INFORMATION PROVIDED:

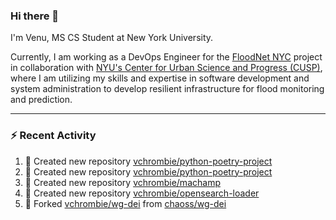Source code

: ### Hi there 👋

I'm Venu, MS CS Student at New York University.

Currently, I am working as a DevOps Engineer for the [FloodNet NYC](https://www.floodnet.nyc/) project in collaboration with [NYU's Center for Urban Science and Progress (CUSP)](https://cusp.nyu.edu/), where I am utilizing my skills and expertise in software development and system administration to develop resilient infrastructure for flood monitoring and prediction.

---

### :zap: Recent Activity

<!--RECENT_ACTIVITY:start-->
1. 📔 Created new repository [vchrombie/python-poetry-project](https://github.com/vchrombie/python-poetry-project)
2. 📔 Created new repository [vchrombie/python-poetry-project](https://github.com/vchrombie/python-poetry-project)
3. 📔 Created new repository [vchrombie/machamp](https://github.com/vchrombie/machamp)
4. 📔 Created new repository [vchrombie/opensearch-loader](https://github.com/vchrombie/opensearch-loader)
5. 🔱 Forked [vchrombie/wg-dei](https://github.com/vchrombie/wg-dei) from [chaoss/wg-dei](https://github.com/chaoss/wg-dei)
<!--RECENT_ACTIVITY:end-->

<!--
**vchrombie/vchrombie** is a ✨ _special_ ✨ repository because its `README.md` (this file) appears on your GitHub profile.

Here are some ideas to get you started:

- 🔭 I’m currently working on ...
- 🌱 I’m currently learning ...
- 👯 I’m looking to collaborate on ...
- 🤔 I’m looking for help with ...
- 💬 Ask me about ...
- 📫 How to reach me: ...
- 😄 Pronouns: ...
- ⚡ Fun fact: ...
-->
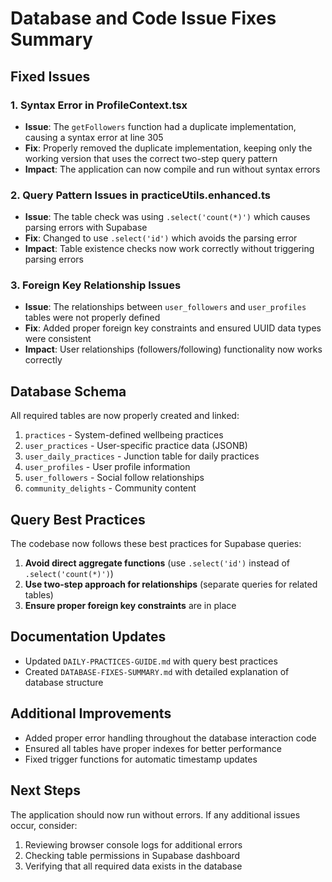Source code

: # Database and Code Issue Fixes Summary

## Fixed Issues

### 1. Syntax Error in ProfileContext.tsx
- **Issue**: The `getFollowers` function had a duplicate implementation, causing a syntax error at line 305
- **Fix**: Properly removed the duplicate implementation, keeping only the working version that uses the correct two-step query pattern
- **Impact**: The application can now compile and run without syntax errors

### 2. Query Pattern Issues in practiceUtils.enhanced.ts
- **Issue**: The table check was using `.select('count(*)')` which causes parsing errors with Supabase
- **Fix**: Changed to use `.select('id')` which avoids the parsing error
- **Impact**: Table existence checks now work correctly without triggering parsing errors

### 3. Foreign Key Relationship Issues
- **Issue**: The relationships between `user_followers` and `user_profiles` tables were not properly defined
- **Fix**: Added proper foreign key constraints and ensured UUID data types were consistent
- **Impact**: User relationships (followers/following) functionality now works correctly

## Database Schema
All required tables are now properly created and linked:
1. `practices` - System-defined wellbeing practices
2. `user_practices` - User-specific practice data (JSONB)
3. `user_daily_practices` - Junction table for daily practices
4. `user_profiles` - User profile information
5. `user_followers` - Social follow relationships
6. `community_delights` - Community content

## Query Best Practices
The codebase now follows these best practices for Supabase queries:

1. **Avoid direct aggregate functions** (use `.select('id')` instead of `.select('count(*)')`)
2. **Use two-step approach for relationships** (separate queries for related tables)
3. **Ensure proper foreign key constraints** are in place

## Documentation Updates
- Updated `DAILY-PRACTICES-GUIDE.md` with query best practices
- Created `DATABASE-FIXES-SUMMARY.md` with detailed explanation of database structure

## Additional Improvements
- Added proper error handling throughout the database interaction code
- Ensured all tables have proper indexes for better performance
- Fixed trigger functions for automatic timestamp updates

## Next Steps
The application should now run without errors. If any additional issues occur, consider:
1. Reviewing browser console logs for additional errors
2. Checking table permissions in Supabase dashboard
3. Verifying that all required data exists in the database
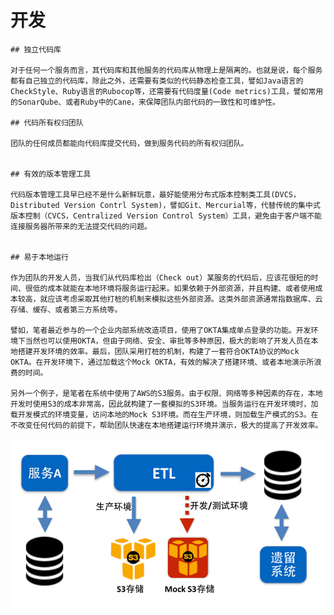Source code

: # 开发

    ## 独立代码库

    对于任何一个服务而言，其代码库和其他服务的代码库从物理上是隔离的。也就是说，每个服务都有自己独立的代码库，除此之外，还需要有类似的代码静态检查工具，譬如Java语言的CheckStyle、Ruby语言的Rubocop等，还需要有代码度量(Code metrics)工具，譬如常用的SonarQube、或者Ruby中的Cane，来保障团队内部代码的一致性和可维护性。
     
    ## 代码所有权归团队

	团队的任何成员都能向代码库提交代码，做到服务代码的所有权归团队。


	## 有效的版本管理工具

	代码版本管理工具早已经不是什么新鲜玩意，最好能使用分布式版本控制类工具(DVCS，Distributed Version Contrl System)，譬如Git、Mercurial等，代替传统的集中式版本控制（CVCS，Centralized Version Control System）工具，避免由于客户端不能连接服务器所带来的无法提交代码的问题。


    ## 易于本地运行

    作为团队的开发人员，当我们从代码库检出（Check out）某服务的代码后，应该花很短的时间、很低的成本就能在本地环境将服务运行起来。如果依赖于外部资源，并且构建、或者使用成本较高，就应该考虑采取其他打桩的机制来模拟这些外部资源。这类外部资源通常指数据库、云存储、缓存、或者第三方系统等。

    譬如，笔者最近参与的一个企业内部系统改造项目，使用了OKTA集成单点登录的功能。开发环境下当然也可以使用OKTA，但由于网络、安全、审批等多种原因，极大的影响了开发人员在本地搭建开发环境的效率。最后，团队采用打桩的机制，构建了一套符合OKTA协议的Mock OKTA。在开发环境下，通过加载这个Mock OKTA，有效的解决了搭建环境、或者本地演示所浪费的时间。

    另外一个例子，是笔者在系统中使用了AWS的S3服务。由于权限、网络等多种因素的存在，本地开发时使用S3的成本非常高，因此就构建了一套模拟的S3环境。当服务运行在开发环境时，加载开发模式的环境变量，访问本地的Mock S3环境。而在生产环境，则加载生产模式的S3。在不改变任何代码的前提下，帮助团队快速在本地搭建运行环境并演示，极大的提高了开发效率。
	
<img src="images/build_local_dev_env-800-600.png" />

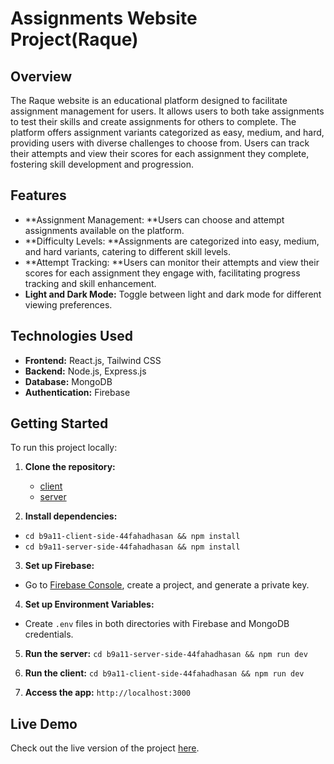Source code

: # Assignments Website Project(Raque)

## Overview
The Raque website is an educational platform designed to facilitate assignment management for users. It allows users to both take assignments to test their skills and create assignments for others to complete. The platform offers assignment variants categorized as easy, medium, and hard, providing users with diverse challenges to choose from. Users can track their attempts and view their scores for each assignment they complete, fostering skill development and progression.

## Features
- **Assignment Management: **Users can choose and attempt assignments available on the platform.
- **Difficulty Levels: **Assignments are categorized into easy, medium, and hard variants, catering to different skill levels.
- **Attempt Tracking: **Users can monitor their attempts and view their scores for each assignment they engage with, facilitating progress tracking and skill enhancement.
- **Light and Dark Mode:** Toggle between light and dark mode for different viewing preferences.

## Technologies Used
- **Frontend:** React.js, Tailwind CSS
- **Backend:** Node.js, Express.js
- **Database:** MongoDB
- **Authentication:** Firebase 

## Getting Started

To run this project locally:

1. **Clone the repository:**
   - [client](https://github.com/44fahadhasan/b9a11-client-side-44fahadhasan)
   - [server](https://github.com/44fahadhasan/b9a11-server-side-44fahadhasan)

3. **Install dependencies:**
- `cd b9a11-client-side-44fahadhasan && npm install`
- `cd b9a11-server-side-44fahadhasan && npm install`

3. **Set up Firebase:**
- Go to [Firebase Console](https://console.firebase.google.com/), create a project, and generate a private key.

4. **Set up Environment Variables:**
- Create `.env` files in both directories with Firebase and MongoDB credentials.

5. **Run the server:**
   `cd b9a11-server-side-44fahadhasan && npm run dev`

7. **Run the client:**
   `cd b9a11-client-side-44fahadhasan && npm run dev`

9. **Access the app:**
  `http://localhost:3000`

## Live Demo
Check out the live version of the project [here](https://b9a11-client-side-44fahadhasan.netlify.app).

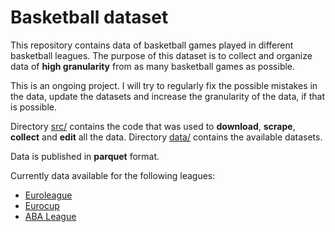 # Basketball dataset

This repository contains data of basketball games played in different basketball leagues. The purpose of this dataset is to collect and organize
data of **high granularity** from as many basketball games as possible.

This is an ongoing project. I will try to regularly fix the possible mistakes in the data,
update the datasets and increase the granularity of the data, if that is possible.

Directory [src/](src/) contains the code that was used to **download**, **scrape**, **collect** and **edit** all the data. Directory [data/](data/) contains the available datasets.

Data is published in **parquet** format.

Currently data available for the following leagues:
* [Euroleague](data/euroleague)
* [Eurocup](data/eurocup)
* [ABA League](data/aba)
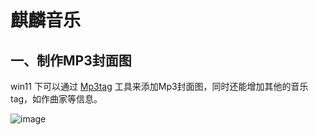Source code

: # 麒麟音乐

## 一、制作MP3封面图

win11 下可以通过 [Mp3tag](https://www.mp3tag.de/) 工具来添加Mp3封面图，同时还能增加其他的音乐tag，如作曲家等信息。

![image](https://user-images.githubusercontent.com/43199883/176919035-c87e0798-8213-4177-9808-5946ff2f7f0e.png)

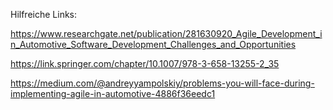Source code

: Hilfreiche Links:

https://www.researchgate.net/publication/281630920_Agile_Development_in_Automotive_Software_Development_Challenges_and_Opportunities

https://link.springer.com/chapter/10.1007/978-3-658-13255-2_35

https://medium.com/@andreyyampolskiy/problems-you-will-face-during-implementing-agile-in-automotive-4886f36eedc1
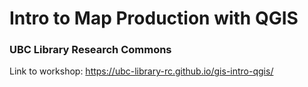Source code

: # Intro to Map Production with QGIS
### UBC Library Research Commons
Link to workshop: https://ubc-library-rc.github.io/gis-intro-qgis/
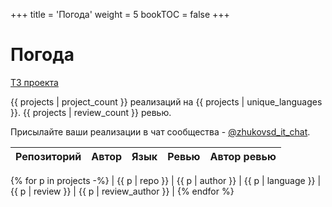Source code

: +++
title = 'Погода'
weight = 5
bookTOC = false
+++

# Погода

[ТЗ проекта](../projects/weather-viewer.md)

{{ projects | project_count }} реализаций на {{ projects | unique_languages }}. {{ projects | review_count }} ревью.

Присылайте ваши реализации в чат сообщества - [@zhukovsd_it_chat](https://t.me/zhukovsd_it_chat).

| Репозиторий | Автор | Язык | Ревью | Автор ревью |
|-------------|-------|------|-------|-------------|
{% for p in projects -%}
| {{ p | repo }} | {{ p | author }} | {{ p | language }} | {{ p | review }} | {{ p | review_author }} |
{% endfor %}
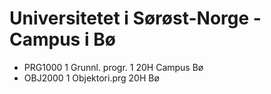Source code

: # Universitetet i Sørøst-Norge - Campus i Bø 

- PRG1000 1 Grunnl. progr. 1 20H Campus Bø
- OBJ2000 1 Objektori.prg 20H Bø
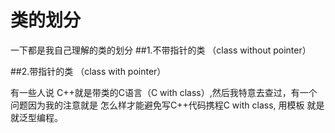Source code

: # 类的划分

一下都是我自己理解的类的划分
##1.不带指针的类 （class without pointer）


##2.带指针的类  （class with pointer）

有一些人说 C++就是带类的C语言（C with class）,然后我特意去查过，有一个问题因为我的注意就是 怎么样才能避免写C++代码携程C with class,  用模板  就是就泛型编程。
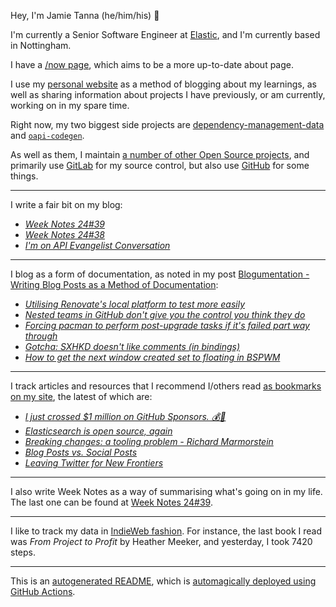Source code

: Hey, I'm Jamie
Tanna (he/him/his) 👋

I'm currently a Senior Software Engineer at [Elastic](https://elastic.co/), and I'm currently based in Nottingham.

I have a [/now page](https://www.jvt.me/now/?utm_campaign=github-jamietanna), which aims to be a more up-to-date about page.

I use my [personal website](https://www.jvt.me/?utm_campaign=github-jamietanna) as a method of blogging about my learnings, as well as sharing information about projects I have previously, or am currently, working on in my spare time.

Right now, my two biggest side projects are [dependency-management-data](https://dmd.tanna.dev) and [`oapi-codegen`](https://github.com/deepmap/oapi-codegen/).

As well as them, I maintain [a number of other Open Source projects](https://www.jvt.me/open-source/?utm_campaign=github-jamietanna), and primarily use [GitLab](https://gitlab.com/jamietanna) for my source control, but also use [GitHub](https://github.com/jamietanna) for some things.

---

I write a fair bit on my blog:


- [_Week Notes 24#39_](https://www.jvt.me/week-notes/2024/39/?utm_campaign=github-jamietanna)
- [_Week Notes 24#38_](https://www.jvt.me/week-notes/2024/38/?utm_campaign=github-jamietanna)
- [_I'm on API Evangelist Conversation_](https://www.jvt.me/posts/2024/09/19/api-evangelist-conversation/?utm_campaign=github-jamietanna)

---

I blog as a form of documentation, as noted in my post [Blogumentation - Writing Blog Posts as a Method of Documentation](https://www.jvt.me/posts/2017/06/25/blogumentation/?utm_campaign=github-jamietanna):


- [_Utilising Renovate's local platform to test more easily_](https://www.jvt.me/posts/2024/09/16/renovate-local/?utm_campaign=github-jamietanna)
- [_Nested teams in GitHub don't give you the control you think they do_](https://www.jvt.me/posts/2024/09/12/github-authz-teams/?utm_campaign=github-jamietanna)
- [_Forcing pacman to perform post-upgrade tasks if it's failed part way through_](https://www.jvt.me/posts/2024/09/09/pacman-force-post-upgrade-hooks/?utm_campaign=github-jamietanna)
- [_Gotcha: SXHKD doesn't like comments (in bindings)_](https://www.jvt.me/posts/2024/08/15/sxhkd-comments/?utm_campaign=github-jamietanna)
- [_How to get the next window created set to floating in BSPWM_](https://www.jvt.me/posts/2024/08/15/bspwm-next-float/?utm_campaign=github-jamietanna)

---

I track articles and resources that I recommend I/others read [as bookmarks on my site](https://www.jvt.me/kind/bookmarks/?utm_campaign=github-jamietanna), the latest of which are:


- [_I just crossed $1 million on GitHub Sponsors. 💰🎉_](http://calebporzio.com/i-just-cracked-1-million-on-github-sponsors-heres-my-playbook?utm_campaign=github-jamietanna)
- [_Elasticsearch is open source, again_](https://www.elastic.co/blog/elasticsearch-is-open-source-again?utm_campaign=github-jamietanna)
- [_Breaking changes: a tooling problem - Richard Marmorstein_](https://twitchard.github.io/posts/2024-08-23-breaking-changes.html?utm_campaign=github-jamietanna)
- [_Blog Posts vs. Social Posts_](https://blog.jim-nielsen.com/2024/blog-vs-social-posts/?utm_campaign=github-jamietanna)
- [_Leaving Twitter for New Frontiers_](https://lu.is/2024/01/after-twitter/?utm_campaign=github-jamietanna)

---

I also write Week Notes as a way of summarising what's going on in my life. The last one can be found at [Week Notes 24#39](https://www.jvt.me/week-notes/2024/39/?utm_campaign=github-jamietanna).

---

I like to track my data in [IndieWeb fashion](https://indieweb.org/why). For instance, the last book I read was _From Project to Profit_ by Heather Meeker, and yesterday, I took 7420 steps.

---
This is an [autogenerated README](https://www.jvt.me/posts/2022/01/12/autogenerated-profile-readme/?utm_campaign=github-jamietanna), which is [automagically deployed using GitHub Actions](https://github.com/jamietanna/jamietanna/blob/main/.github/workflows/rebuild.yml).
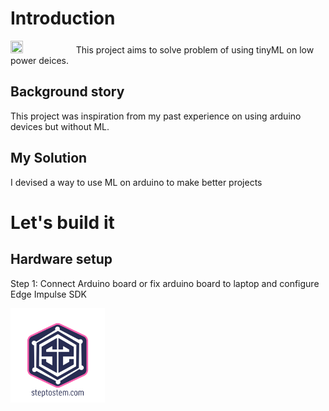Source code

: # Introduction
<img src="https://einsteinpros.com/wp-content/uploads/2017/11/leaking-faucet-guide-solutions.jpg" height=20% width=20%>
This project aims to solve problem of using tinyML on low power deices.

## Background story
This project was inspiration from my past experience on using arduino devices but without ML.

## My Solution
I devised a way to use ML on arduino to make better projects

# Let's build it
## Hardware setup
Step 1: Connect Arduino board or fix arduino board to laptop and configure Edge Impulse SDK

<img src="https://github.com/steptostem/tinyML/blob/main/Images/20210617_225854_0000.png" height=30% width=30%>
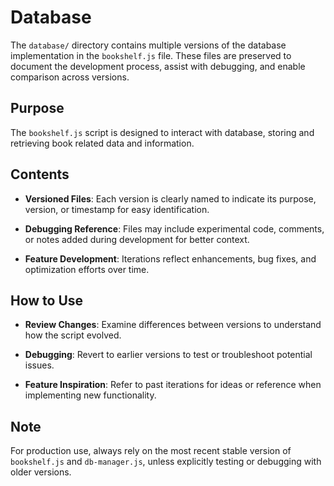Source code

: # Database

The `database/` directory contains multiple versions of the database implementation in the `bookshelf.js` file. These files are preserved to document the development process, assist with debugging, and enable comparison across versions.

## Purpose

The `bookshelf.js` script is designed to interact with database, storing and retrieving book related data and information.

## Contents

- **Versioned Files**: Each version is clearly named to indicate its purpose, version, or timestamp for easy identification.

- **Debugging Reference**: Files may include experimental code, comments, or notes added during development for better context.

- **Feature Development**: Iterations reflect enhancements, bug fixes, and optimization efforts over time.

## How to Use

- **Review Changes**: Examine differences between versions to understand how the script evolved.

- **Debugging**: Revert to earlier versions to test or troubleshoot potential issues.

- **Feature Inspiration**: Refer to past iterations for ideas or reference when implementing new functionality.

## Note

For production use, always rely on the most recent stable version of `bookshelf.js` and `db-manager.js`, unless explicitly testing or debugging with older versions.
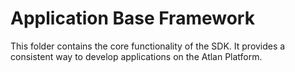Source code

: # Application Base Framework

This folder contains the core functionality of the SDK. It provides a consistent way to develop applications on the Atlan Platform.
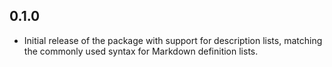 ## 0.1.0

- Initial release of the package with support for description lists,
  matching the commonly used syntax for Markdown definition lists.
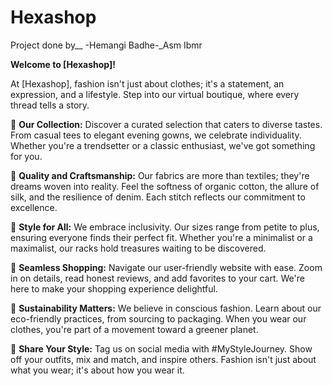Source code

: # Hexashop
Project done by__
-Hemangi Badhe-_Asm Ibmr          


**Welcome to [Hexashop]!**

At [Hexashop], fashion isn't just about clothes; it's a statement, an expression, and a lifestyle. Step into our virtual boutique, where every thread tells a story.

👗 **Our Collection:**
Discover a curated selection that caters to diverse tastes. From casual tees to elegant evening gowns, we celebrate individuality. Whether you're a trendsetter or a classic enthusiast, we've got something for you.

🌟 **Quality and Craftsmanship:**
Our fabrics are more than textiles; they're dreams woven into reality. Feel the softness of organic cotton, the allure of silk, and the resilience of denim. Each stitch reflects our commitment to excellence.

🌈 **Style for All:**
We embrace inclusivity. Our sizes range from petite to plus, ensuring everyone finds their perfect fit. Whether you're a minimalist or a maximalist, our racks hold treasures waiting to be discovered.

🛒 **Seamless Shopping:**
Navigate our user-friendly website with ease. Zoom in on details, read honest reviews, and add favorites to your cart. We're here to make your shopping experience delightful.

🌿 **Sustainability Matters:**
We believe in conscious fashion. Learn about our eco-friendly practices, from sourcing to packaging. When you wear our clothes, you're part of a movement toward a greener planet.

📸 **Share Your Style:**
Tag us on social media with #MyStyleJourney. Show off your outfits, mix and match, and inspire others. Fashion isn't just about what you wear; it's about how you wear it.


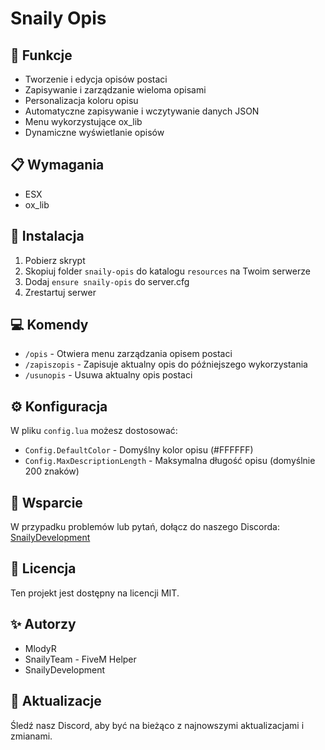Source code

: # Snaily Opis

## 🌟 Funkcje

- Tworzenie i edycja opisów postaci
- Zapisywanie i zarządzanie wieloma opisami
- Personalizacja koloru opisu
- Automatyczne zapisywanie i wczytywanie danych JSON
- Menu wykorzystujące ox_lib
- Dynamiczne wyświetlanie opisów

## 📋 Wymagania

- ESX
- ox_lib

## 🚀 Instalacja

1. Pobierz skrypt
2. Skopiuj folder `snaily-opis` do katalogu `resources` na Twoim serwerze
3. Dodaj `ensure snaily-opis` do server.cfg
4. Zrestartuj serwer

## 💻 Komendy

- `/opis` - Otwiera menu zarządzania opisem postaci
- `/zapiszopis` - Zapisuje aktualny opis do późniejszego wykorzystania
- `/usunopis` - Usuwa aktualny opis postaci

## ⚙️ Konfiguracja

W pliku `config.lua` możesz dostosować:
- `Config.DefaultColor` - Domyślny kolor opisu (#FFFFFF)
- `Config.MaxDescriptionLength` - Maksymalna długość opisu (domyślnie 200 znaków)

## 🤝 Wsparcie

W przypadku problemów lub pytań, dołącz do naszego Discorda:
[SnailyDevelopment](https://discord.gg/KCykBSAPsY)

## 📜 Licencja

Ten projekt jest dostępny na licencji MIT.

## ✨ Autorzy

- MlodyR
- SnailyTeam - FiveM Helper
- SnailyDevelopment

## 🔄 Aktualizacje

Śledź nasz Discord, aby być na bieżąco z najnowszymi aktualizacjami i zmianami.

EXERCISE GOAL:
Each line from the material above that mentions the word "past" needs to be copied.

RESULT FOR THIS TASK:
This project was inspiration from my past experience on using arduino devices but without ML.
- **Feature Inspiration**: Refer to past iterations for ideas or reference when implementing new functionality.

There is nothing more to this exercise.